Le chaos jusqu'au bout: manifestations, course interrompue, engrenage politique... récit de trois semaines apocalyptiques sur le Tour d’Espagne

Cette Vuelta 2025 restera - tristement - dans les annales. Si Jonas Vingegaard a montré sa supériorité sur le plan sportif en remportant son premier Tour d’Espagne, les trois semaines de course ont été rythmées par des manifestations pro-palestiniennes quasi quotidiennes. Si les quatre premiers jours de course disputés en Italie puis en France ont été relativement calmes, la situation s’est envenimée dès le transfert en Espagne.
27 août (5e étape): la formation Israel-Premier Tech dans le viseur
Lors du contre-la-montre autour de Figueres, plusieurs personnes portant des banderoles et des drapeaux palestiniens ont fait irruption à Figueras, au début de parcours du contre-la-montre par équipes, pour barrer la route des cyclistes de l'équipe israélienne, créée par le milliardaire israélo-canadien Sylvan Adams. Certains coureurs ont été contraints de ralentir pour éviter un accident, mais aucune chute n'a été signalée.
3 septembre (11e étape): pas de vainqueur à Bilbao, IPT ne veut pas se retirer
La première décision forte de la Vuelta a été prise à Bilbao, lorsqu’aucun vainqueur n’a été prononcé - et l’étape raccourcie de 3 kilomètres - alors que des manifestants pro-palestiniens étaient massés près de la ligne d'arrivée. Lors d'un premier passage du peloton sur la ligne d'arrivée, de nombreux manifestants pro-Palestine, dont certains tentaient de forcer les barrières, étaient massés le long de l'ultime ligne droite, encadrés par les forces de l'ordre. Avant le départ de l'étape, plusieurs coureurs avaient pointé les risques pour leur sécurité au lendemain de la chute de Simone Petilli, provoquée lors d'une manifestation.

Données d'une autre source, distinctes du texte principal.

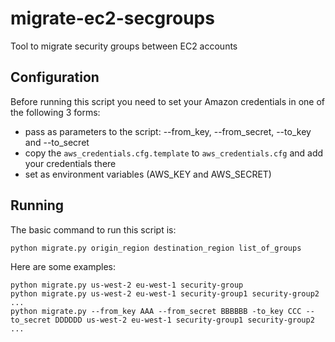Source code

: migrate-ec2-secgroups
=====================

Tool to migrate security groups between EC2 accounts

## Configuration

Before running this script you need to set your Amazon credentials in one of the following 3 forms:

* pass as parameters to the script: --from_key, --from_secret, --to_key and --to_secret
* copy the `aws_credentials.cfg.template` to `aws_credentials.cfg` and add your credentials there
* set as environment variables (AWS_KEY and AWS_SECRET)

## Running

The basic command to run this script is:

	python migrate.py origin_region destination_region list_of_groups

Here are some examples:

	python migrate.py us-west-2 eu-west-1 security-group
	python migrate.py us-west-2 eu-west-1 security-group1 security-group2 ...
	python migrate.py --from_key AAA --from_secret BBBBBB -to_key CCC --to_secret DDDDDD us-west-2 eu-west-1 security-group1 security-group2 ...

Dans le viseur des manifestants, la formation Israël-Premier Tech a formellement refusé de se retirer de la Vuelta, comme l'a suggéré le directeur technique de l'épreuve et le ministre des Affaires étrangères espagnol, José Manuel Albares. Dans le même temps, l’UCI a rappelé que le cyclisme "ne doit en aucun cas être instrumentalisé comme un outil de sanction" et a exprimé "toute sa solidarité et son soutien aux équipes et à leur personnel ainsi qu’aux coureurs, qui doivent pouvoir exercer leur métier et leur passion dans des conditions de sécurité et de sérénité optimales".

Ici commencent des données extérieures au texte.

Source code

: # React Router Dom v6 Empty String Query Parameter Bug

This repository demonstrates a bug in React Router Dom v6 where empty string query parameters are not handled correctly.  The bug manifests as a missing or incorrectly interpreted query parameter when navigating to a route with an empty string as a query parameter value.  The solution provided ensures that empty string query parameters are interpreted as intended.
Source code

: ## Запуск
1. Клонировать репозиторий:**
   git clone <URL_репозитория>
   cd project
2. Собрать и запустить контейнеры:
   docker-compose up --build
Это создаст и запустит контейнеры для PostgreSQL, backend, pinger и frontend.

5 septembre (13e étape): les manifestants sévissent en haute montagne
Juste avant la terrible montée de l’Angliru, plusieurs manifestants pro-palestiniens ont bloqué les hommes de tête juste avant la montée finale. Bob Jungels, Nicolas Vinokourov et Jefferson Alveiro Cepeda ont pu repartir après un long moment de flottement et à la suite de l’intervention des forces de l’ordre.
6 septembre (14e étape): la mention Israël retirée des maillots
L’équipe a simplement décidé de retirer la mention de l'État hébreux sur les maillots "pour privilégier la sécurité" de ses coureurs et de "l'ensemble du peloton", même si les coureurs ont répété à plusieurs reprises leur peur pour leur sécurité.

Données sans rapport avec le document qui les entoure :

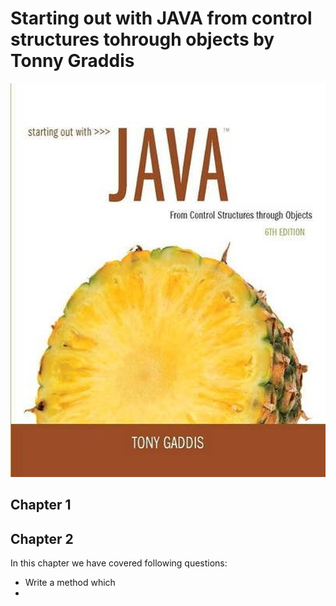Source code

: # Starting out with JAVA from control structures tohrough objects by Tonny Graddis
![img.png](img.png)



## Chapter 1


## Chapter 2

In this chapter we have covered following questions:

* Write a method which
* 

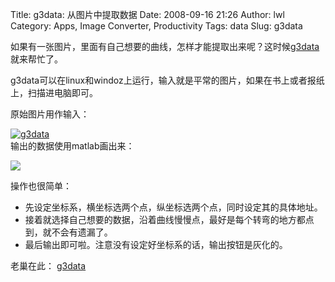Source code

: Title: g3data: 从图片中提取数据
Date: 2008-09-16 21:26
Author: lwl
Category: Apps, Image Converter, Productivity
Tags: data
Slug: g3data

如果有一张图片，里面有自己想要的曲线，怎样才能提取出来呢？这时候[g3data](http://www.frantz.fi/software/g3data.php)就来帮忙了。  
  

g3data可以在linux和windoz上运行，输入就是平常的图片，如果在书上或者报纸上，扫描进电脑即可。

原始图片用作输入：  

[![g3data](http://i.linuxtoy.org/i/2008/09/g3data-thumb.png)](http://i.linuxtoy.org/i/2008/09/g3data.png)  
输出的数据使用matlab画出来：  

[![](http://i.linuxtoy.org/i/2008/09/matlab_output-300x225.png)](http://i.linuxtoy.org/i/2008/09/matlab_output.png)

操作也很简单：

-   先设定坐标系，横坐标选两个点，纵坐标选两个点，同时设定其的具体地址。
-   接着就选择自己想要的数据，沿着曲线慢慢点，最好是每个转弯的地方都点到，就不会有遗漏了。
-   最后输出即可啦。注意没有设定好坐标系的话，输出按钮是灰化的。

老巢在此： [g3data](http://www.frantz.fi/software/g3data.php)
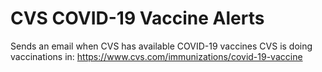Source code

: # CVS COVID-19 Vaccine Alerts
 Sends an email when CVS has available COVID-19 vaccines
CVS is doing vaccinations in: https://www.cvs.com/immunizations/covid-19-vaccine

7 septembre (15e étape): un coureur chute… et abandonne deux jours plus tard
Entre A Veiga/Vegadeo et Monforte de Lemos, un manifestant pro-palestinien a provoqué la chute d'un coureur à 55 kilomètres de l'arrivée. Présent dans le groupe de poursuivants, Javier Romo est tombé à cause d'un homme qui était sur le bas-côté avec un drapeau de la Palestine et qui a surgi proche de la route. La présence de cet individu a causé un petit chaos, puisqu'un officier de police a traversé la chaussée devant les coureurs pour tenter de contrôler le manifestant, provoquant une vague dans le peloton qui a conduit à la chute de Javi Romo, qui a finalement abandonné deux jours plus tard.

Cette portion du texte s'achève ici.